Exercise directions:
Would you go through the records below and copy each line with the string "Crawl"?

Data provided:
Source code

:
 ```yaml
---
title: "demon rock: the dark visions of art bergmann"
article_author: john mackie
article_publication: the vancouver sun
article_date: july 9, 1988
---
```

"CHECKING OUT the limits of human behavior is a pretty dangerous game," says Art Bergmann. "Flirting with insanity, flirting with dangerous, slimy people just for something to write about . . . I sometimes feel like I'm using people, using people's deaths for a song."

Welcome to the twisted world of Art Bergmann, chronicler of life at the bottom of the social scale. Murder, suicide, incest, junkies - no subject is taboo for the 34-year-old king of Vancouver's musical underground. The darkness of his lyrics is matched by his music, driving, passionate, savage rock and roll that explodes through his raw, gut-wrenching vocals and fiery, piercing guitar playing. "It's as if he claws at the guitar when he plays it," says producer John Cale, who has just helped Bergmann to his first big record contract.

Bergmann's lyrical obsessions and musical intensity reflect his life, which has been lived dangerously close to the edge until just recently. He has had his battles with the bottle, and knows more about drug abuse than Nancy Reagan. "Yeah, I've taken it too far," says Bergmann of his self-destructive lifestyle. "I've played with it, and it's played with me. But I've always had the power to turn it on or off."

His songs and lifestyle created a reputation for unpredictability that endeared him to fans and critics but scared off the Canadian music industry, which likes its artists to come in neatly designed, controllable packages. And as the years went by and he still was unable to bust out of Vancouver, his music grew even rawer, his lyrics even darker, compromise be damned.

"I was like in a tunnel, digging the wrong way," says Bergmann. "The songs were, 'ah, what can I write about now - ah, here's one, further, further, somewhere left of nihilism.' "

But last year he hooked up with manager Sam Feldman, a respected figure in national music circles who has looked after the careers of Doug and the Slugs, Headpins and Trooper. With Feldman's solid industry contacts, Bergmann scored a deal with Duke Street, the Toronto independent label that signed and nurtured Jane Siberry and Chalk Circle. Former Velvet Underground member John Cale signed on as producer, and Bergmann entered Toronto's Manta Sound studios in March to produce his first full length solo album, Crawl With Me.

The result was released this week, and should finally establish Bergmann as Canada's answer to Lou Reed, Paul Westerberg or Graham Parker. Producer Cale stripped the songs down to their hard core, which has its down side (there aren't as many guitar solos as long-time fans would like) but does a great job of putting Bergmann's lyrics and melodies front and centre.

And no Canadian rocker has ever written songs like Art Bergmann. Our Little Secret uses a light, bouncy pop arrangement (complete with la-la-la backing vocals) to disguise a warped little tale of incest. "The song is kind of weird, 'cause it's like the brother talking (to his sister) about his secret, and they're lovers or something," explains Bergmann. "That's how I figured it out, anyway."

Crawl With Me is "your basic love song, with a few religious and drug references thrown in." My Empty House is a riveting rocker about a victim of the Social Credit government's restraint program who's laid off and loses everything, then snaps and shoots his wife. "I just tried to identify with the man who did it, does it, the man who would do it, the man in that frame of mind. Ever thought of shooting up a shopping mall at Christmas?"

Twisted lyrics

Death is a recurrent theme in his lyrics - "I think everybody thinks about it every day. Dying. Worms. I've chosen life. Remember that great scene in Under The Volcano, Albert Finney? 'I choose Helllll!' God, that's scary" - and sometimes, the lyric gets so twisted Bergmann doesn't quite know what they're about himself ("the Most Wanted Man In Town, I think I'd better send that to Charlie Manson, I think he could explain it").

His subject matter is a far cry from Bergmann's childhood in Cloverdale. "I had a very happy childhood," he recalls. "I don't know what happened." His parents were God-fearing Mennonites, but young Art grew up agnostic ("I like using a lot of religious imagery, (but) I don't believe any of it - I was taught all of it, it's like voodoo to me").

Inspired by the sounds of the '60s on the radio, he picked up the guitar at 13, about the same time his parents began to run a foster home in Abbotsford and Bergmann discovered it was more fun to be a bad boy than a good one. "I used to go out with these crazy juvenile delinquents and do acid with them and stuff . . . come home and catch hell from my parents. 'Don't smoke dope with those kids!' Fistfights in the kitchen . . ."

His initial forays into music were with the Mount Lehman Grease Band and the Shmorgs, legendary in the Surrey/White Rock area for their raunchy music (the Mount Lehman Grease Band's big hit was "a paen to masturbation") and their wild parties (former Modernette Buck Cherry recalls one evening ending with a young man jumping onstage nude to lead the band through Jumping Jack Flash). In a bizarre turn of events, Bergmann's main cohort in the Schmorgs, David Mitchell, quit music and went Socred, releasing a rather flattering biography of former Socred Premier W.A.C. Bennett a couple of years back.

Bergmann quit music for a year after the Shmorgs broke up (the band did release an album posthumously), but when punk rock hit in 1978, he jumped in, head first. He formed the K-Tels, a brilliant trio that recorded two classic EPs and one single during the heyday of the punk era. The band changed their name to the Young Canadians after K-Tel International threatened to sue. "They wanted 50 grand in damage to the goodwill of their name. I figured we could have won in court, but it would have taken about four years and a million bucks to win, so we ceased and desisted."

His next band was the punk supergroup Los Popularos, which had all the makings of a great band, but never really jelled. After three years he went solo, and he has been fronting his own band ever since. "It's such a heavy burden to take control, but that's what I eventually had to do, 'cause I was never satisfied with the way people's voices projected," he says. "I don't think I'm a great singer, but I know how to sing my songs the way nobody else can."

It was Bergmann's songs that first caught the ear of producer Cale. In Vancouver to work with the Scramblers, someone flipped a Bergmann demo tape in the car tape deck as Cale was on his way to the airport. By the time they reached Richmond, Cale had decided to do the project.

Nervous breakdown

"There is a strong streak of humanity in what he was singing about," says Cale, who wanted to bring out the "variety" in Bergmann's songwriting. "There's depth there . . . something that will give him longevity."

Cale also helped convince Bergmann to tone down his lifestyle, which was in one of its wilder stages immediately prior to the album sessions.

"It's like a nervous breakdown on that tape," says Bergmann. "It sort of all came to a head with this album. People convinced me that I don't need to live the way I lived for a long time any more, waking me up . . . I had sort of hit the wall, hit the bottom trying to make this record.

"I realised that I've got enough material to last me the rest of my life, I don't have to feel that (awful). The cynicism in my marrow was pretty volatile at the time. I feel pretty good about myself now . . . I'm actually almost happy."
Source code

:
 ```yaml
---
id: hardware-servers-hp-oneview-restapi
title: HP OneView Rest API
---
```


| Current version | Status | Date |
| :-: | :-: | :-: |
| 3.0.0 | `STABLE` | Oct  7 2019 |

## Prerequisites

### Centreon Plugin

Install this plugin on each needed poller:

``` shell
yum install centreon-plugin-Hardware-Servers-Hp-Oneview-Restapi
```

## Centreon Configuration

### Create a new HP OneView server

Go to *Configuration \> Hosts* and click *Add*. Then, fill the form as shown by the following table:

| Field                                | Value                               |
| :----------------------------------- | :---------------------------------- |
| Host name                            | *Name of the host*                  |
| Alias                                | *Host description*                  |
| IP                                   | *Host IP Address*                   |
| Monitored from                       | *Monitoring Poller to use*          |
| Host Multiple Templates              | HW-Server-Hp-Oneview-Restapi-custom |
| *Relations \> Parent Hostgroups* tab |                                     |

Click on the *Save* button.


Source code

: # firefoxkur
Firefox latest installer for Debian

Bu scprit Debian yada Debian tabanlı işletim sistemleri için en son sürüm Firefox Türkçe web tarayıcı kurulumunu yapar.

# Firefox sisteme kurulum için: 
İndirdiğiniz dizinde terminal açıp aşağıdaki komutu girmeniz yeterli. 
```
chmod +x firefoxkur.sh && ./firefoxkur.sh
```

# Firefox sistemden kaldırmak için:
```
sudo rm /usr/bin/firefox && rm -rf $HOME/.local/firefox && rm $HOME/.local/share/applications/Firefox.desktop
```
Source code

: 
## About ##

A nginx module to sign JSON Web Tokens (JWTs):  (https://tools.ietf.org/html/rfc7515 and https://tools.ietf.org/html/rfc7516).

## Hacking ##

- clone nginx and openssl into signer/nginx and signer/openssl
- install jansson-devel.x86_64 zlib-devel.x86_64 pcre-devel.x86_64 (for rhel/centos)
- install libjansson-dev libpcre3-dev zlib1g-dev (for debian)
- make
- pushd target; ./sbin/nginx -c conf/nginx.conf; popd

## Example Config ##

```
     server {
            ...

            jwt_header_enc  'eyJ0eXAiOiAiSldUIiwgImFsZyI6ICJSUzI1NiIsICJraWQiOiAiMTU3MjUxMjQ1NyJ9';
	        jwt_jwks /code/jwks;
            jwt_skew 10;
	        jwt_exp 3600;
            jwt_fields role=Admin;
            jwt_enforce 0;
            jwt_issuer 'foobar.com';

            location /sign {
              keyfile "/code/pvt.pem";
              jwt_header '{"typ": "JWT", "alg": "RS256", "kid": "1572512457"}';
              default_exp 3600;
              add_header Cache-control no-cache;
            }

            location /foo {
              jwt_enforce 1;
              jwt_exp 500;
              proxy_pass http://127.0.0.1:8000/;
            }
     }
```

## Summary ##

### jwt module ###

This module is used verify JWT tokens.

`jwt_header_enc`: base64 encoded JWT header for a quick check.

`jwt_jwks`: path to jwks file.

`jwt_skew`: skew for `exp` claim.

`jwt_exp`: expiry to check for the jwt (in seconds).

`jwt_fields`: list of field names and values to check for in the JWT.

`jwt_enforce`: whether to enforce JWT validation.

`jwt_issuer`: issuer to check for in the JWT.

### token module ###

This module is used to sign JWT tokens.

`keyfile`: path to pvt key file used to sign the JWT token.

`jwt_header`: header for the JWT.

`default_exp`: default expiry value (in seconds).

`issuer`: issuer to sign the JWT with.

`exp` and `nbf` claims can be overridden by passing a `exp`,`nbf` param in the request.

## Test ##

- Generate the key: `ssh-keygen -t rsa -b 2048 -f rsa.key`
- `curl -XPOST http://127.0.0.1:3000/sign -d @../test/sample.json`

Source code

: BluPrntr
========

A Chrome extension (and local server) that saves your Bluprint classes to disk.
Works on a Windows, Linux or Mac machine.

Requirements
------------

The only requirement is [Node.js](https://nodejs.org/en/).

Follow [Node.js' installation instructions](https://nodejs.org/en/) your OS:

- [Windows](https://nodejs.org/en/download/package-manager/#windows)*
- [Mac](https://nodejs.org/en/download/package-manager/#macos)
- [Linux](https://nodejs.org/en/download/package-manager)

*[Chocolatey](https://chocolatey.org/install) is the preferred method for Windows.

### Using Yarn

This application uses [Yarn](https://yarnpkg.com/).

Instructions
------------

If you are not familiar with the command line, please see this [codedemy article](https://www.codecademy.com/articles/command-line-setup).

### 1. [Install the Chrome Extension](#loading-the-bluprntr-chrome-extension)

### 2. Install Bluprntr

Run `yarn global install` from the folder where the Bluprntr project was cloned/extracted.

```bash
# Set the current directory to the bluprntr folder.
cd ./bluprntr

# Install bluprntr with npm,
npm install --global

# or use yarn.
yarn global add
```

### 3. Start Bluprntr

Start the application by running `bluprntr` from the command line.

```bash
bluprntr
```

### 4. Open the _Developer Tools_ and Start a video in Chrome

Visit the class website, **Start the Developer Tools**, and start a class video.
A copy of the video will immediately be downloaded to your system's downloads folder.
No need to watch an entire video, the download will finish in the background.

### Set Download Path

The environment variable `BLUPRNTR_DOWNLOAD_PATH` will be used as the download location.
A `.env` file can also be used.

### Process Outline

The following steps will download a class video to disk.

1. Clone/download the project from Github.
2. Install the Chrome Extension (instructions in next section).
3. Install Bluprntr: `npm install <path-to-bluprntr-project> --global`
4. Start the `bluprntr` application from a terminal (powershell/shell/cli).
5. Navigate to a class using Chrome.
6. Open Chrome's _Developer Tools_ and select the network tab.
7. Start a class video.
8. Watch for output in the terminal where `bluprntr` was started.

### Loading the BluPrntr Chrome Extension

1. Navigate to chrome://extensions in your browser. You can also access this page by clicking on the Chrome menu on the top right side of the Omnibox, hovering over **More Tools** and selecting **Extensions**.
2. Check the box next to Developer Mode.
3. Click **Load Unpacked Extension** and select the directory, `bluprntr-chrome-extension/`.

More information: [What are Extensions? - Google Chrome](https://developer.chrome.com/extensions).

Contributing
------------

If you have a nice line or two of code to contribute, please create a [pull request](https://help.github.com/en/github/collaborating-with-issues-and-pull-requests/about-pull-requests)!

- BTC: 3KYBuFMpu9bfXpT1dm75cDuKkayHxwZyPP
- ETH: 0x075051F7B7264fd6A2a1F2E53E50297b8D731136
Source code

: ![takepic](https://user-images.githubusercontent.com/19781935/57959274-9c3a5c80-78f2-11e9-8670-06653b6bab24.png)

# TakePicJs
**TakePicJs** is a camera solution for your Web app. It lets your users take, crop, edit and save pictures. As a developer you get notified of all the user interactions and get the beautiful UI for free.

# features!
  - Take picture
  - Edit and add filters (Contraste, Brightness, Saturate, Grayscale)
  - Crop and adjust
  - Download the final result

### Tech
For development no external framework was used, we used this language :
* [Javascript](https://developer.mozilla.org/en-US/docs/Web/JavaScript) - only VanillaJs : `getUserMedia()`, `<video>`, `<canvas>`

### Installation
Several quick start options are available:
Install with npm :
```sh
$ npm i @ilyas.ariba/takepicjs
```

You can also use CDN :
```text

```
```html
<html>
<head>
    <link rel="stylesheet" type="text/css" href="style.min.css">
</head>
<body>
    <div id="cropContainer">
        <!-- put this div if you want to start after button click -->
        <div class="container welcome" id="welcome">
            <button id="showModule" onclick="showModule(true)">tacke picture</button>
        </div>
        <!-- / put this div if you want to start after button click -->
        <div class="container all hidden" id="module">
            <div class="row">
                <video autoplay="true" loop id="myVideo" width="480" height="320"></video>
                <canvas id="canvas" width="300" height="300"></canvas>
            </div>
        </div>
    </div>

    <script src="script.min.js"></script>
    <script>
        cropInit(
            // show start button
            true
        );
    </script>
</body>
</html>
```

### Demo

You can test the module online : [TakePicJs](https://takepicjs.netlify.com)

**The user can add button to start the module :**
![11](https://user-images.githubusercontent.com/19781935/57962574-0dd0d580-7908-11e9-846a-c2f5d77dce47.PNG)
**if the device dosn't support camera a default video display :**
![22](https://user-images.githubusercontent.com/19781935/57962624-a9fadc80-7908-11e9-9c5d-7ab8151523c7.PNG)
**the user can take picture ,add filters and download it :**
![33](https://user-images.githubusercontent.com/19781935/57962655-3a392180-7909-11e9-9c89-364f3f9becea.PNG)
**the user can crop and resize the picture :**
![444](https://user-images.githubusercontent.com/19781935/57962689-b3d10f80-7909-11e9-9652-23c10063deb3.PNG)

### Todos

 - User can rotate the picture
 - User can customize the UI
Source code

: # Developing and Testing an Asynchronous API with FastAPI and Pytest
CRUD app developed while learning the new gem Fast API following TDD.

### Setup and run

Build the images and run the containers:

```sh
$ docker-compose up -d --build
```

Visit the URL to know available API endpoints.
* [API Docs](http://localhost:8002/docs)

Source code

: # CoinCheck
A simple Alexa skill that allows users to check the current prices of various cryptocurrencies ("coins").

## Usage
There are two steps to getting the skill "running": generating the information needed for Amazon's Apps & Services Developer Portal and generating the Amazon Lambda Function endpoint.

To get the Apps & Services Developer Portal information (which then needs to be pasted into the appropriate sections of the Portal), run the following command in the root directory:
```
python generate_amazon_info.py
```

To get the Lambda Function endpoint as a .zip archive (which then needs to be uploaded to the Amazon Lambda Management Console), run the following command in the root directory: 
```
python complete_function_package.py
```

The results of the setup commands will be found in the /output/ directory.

Answer below:
But last year he hooked up with manager Sam Feldman, a respected figure in national music circles who has looked after the careers of Doug and the Slugs, Headpins and Trooper. With Feldman's solid industry contacts, Bergmann scored a deal with Duke Street, the Toronto independent label that signed and nurtured Jane Siberry and Chalk Circle. Former Velvet Underground member John Cale signed on as producer, and Bergmann entered Toronto's Manta Sound studios in March to produce his first full length solo album, Crawl With Me.
Crawl With Me is "your basic love song, with a few religious and drug references thrown in." My Empty House is a riveting rocker about a victim of the Social Credit government's restraint program who's laid off and loses everything, then snaps and shoots his wife. "I just tried to identify with the man who did it, does it, the man who would do it, the man in that frame of mind. Ever thought of shooting up a shopping mall at Christmas?"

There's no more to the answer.